INFORMATION SHOWN =
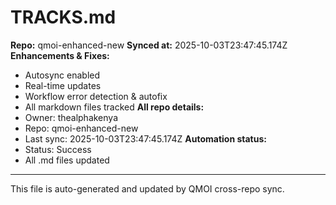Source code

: # TRACKS.md

**Repo:** qmoi-enhanced-new
**Synced at:** 2025-10-03T23:47:45.174Z
**Enhancements & Fixes:**
- Autosync enabled
- Real-time updates
- Workflow error detection & autofix
- All markdown files tracked
**All repo details:**
- Owner: thealphakenya
- Repo: qmoi-enhanced-new
- Last sync: 2025-10-03T23:47:45.174Z
**Automation status:**
- Status: Success
- All .md files updated
---
This file is auto-generated and updated by QMOI cross-repo sync.
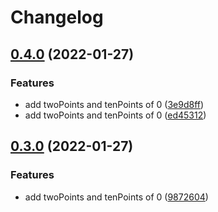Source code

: # Changelog

## [0.4.0](https://www.github.com/cheminfo/nmr-xy-testdata/compare/v0.3.0...v0.4.0) (2022-01-27)


### Features

* add twoPoints and tenPoints of 0 ([3e9d8ff](https://www.github.com/cheminfo/nmr-xy-testdata/commit/3e9d8ff00de28f38f054b58a7c00b7d437648790))
* add twoPoints and tenPoints of 0 ([ed45312](https://www.github.com/cheminfo/nmr-xy-testdata/commit/ed45312a0ca889fee66a26cef6fa7dc9328709b1))

## [0.3.0](https://www.github.com/cheminfo/nmr-xy-testdata/compare/v0.2.1...v0.3.0) (2022-01-27)


### Features

* add twoPoints and tenPoints of 0 ([9872604](https://www.github.com/cheminfo/nmr-xy-testdata/commit/987260405e90559992385d51806e0053767e8d16))
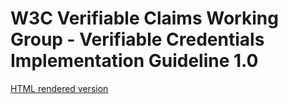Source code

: # W3C Verifiable Claims Working Group - Verifiable Credentials Implementation Guideline 1.0

[HTML rendered version](https://w3c.github.io/vc-imp-guide/)
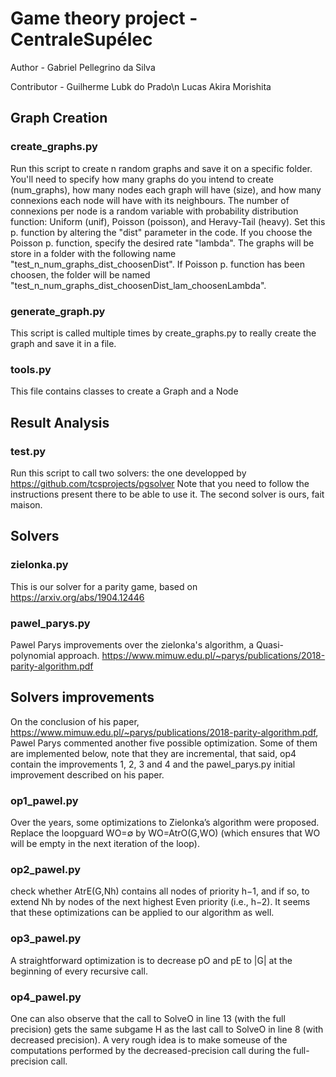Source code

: # Game theory project - CentraleSupélec
 
Author - Gabriel Pellegrino da Silva

Contributor - Guilherme Lubk do Prado\n
	      Lucas Akira Morishita

## Graph Creation

### create\_graphs.py

Run this script to create n random graphs and save it on a specific folder. You'll need to specify how many graphs do you intend to create (num\_graphs), how many nodes each graph will have (size), and how many connexions each node will have with its neighbours. The number of connexions per node is a random variable with probability distribution function: Uniform (unif), Poisson (poisson), and Heravy-Tail (heavy). Set this p. function by altering the "dist" parameter in the code. If you choose the Poisson p. function, specify the desired rate "lambda". The graphs will be store in a folder with the following name "test\_n\_num\_graphs\_dist\_choosenDist". If Poisson p. function has been choosen, the folder will be named "test\_n\_num\_graphs\_dist\_choosenDist\_lam\_choosenLambda".

### generate\_graph.py

This script is called multiple times by create\_graphs.py to really create the graph and save it
in a file.

### tools.py

This file contains classes to create a Graph and a Node

## Result Analysis

### test.py

Run this script to call two solvers: the one developped by https://github.com/tcsprojects/pgsolver
Note that you need to follow the instructions present there to be able to use it.
The second solver is ours, fait maison.


## Solvers

### zielonka.py

This is our solver for a parity game, based on https://arxiv.org/abs/1904.12446 

### pawel\_parys.py

Pawel Parys improvements over the zielonka's algorithm, a Quasi-polynomial approach.
https://www.mimuw.edu.pl/~parys/publications/2018-parity-algorithm.pdf

## Solvers improvements

On the conclusion of his paper, https://www.mimuw.edu.pl/~parys/publications/2018-parity-algorithm.pdf, Pawel Parys commented
another five possible optimization. Some of them are implemented below, note that they are incremental, that said, op4 contain
the improvements 1, 2, 3 and 4 and the pawel\_parys.py initial improvement described on his paper.

### op1\_pawel.py
Over the years, some optimizations to Zielonka’s algorithm were proposed. Replace the loopguard WO=∅ by WO=AtrO(G,WO) (which ensures that WO will be empty in the next iteration of the loop). 

### op2\_pawel.py
check whether AtrE(G,Nh) contains all nodes of priority h−1, and if so, to extend Nh by nodes of the next highest Even priority (i.e., h−2).
It seems that these optimizations can be applied to our algorithm as well.

### op3\_pawel.py
A straightforward optimization is to decrease pO and pE to |G| at the beginning of every recursive call.

### op4\_pawel.py
One can also observe that the call to SolveO in line 13 (with the full precision) gets the same subgame H as the last call to SolveO in line 8 (with decreased precision). 
A very rough idea is to make someuse of the computations performed by the decreased-precision call during the full-precision call.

WHAT YOU WILL DO =
If a line in the records above holds the string "paper", copy it out.

RESPONSE BOX =
On the conclusion of his paper, https://www.mimuw.edu.pl/~parys/publications/2018-parity-algorithm.pdf, Pawel Parys commented
the improvements 1, 2, 3 and 4 and the pawel\_parys.py initial improvement described on his paper.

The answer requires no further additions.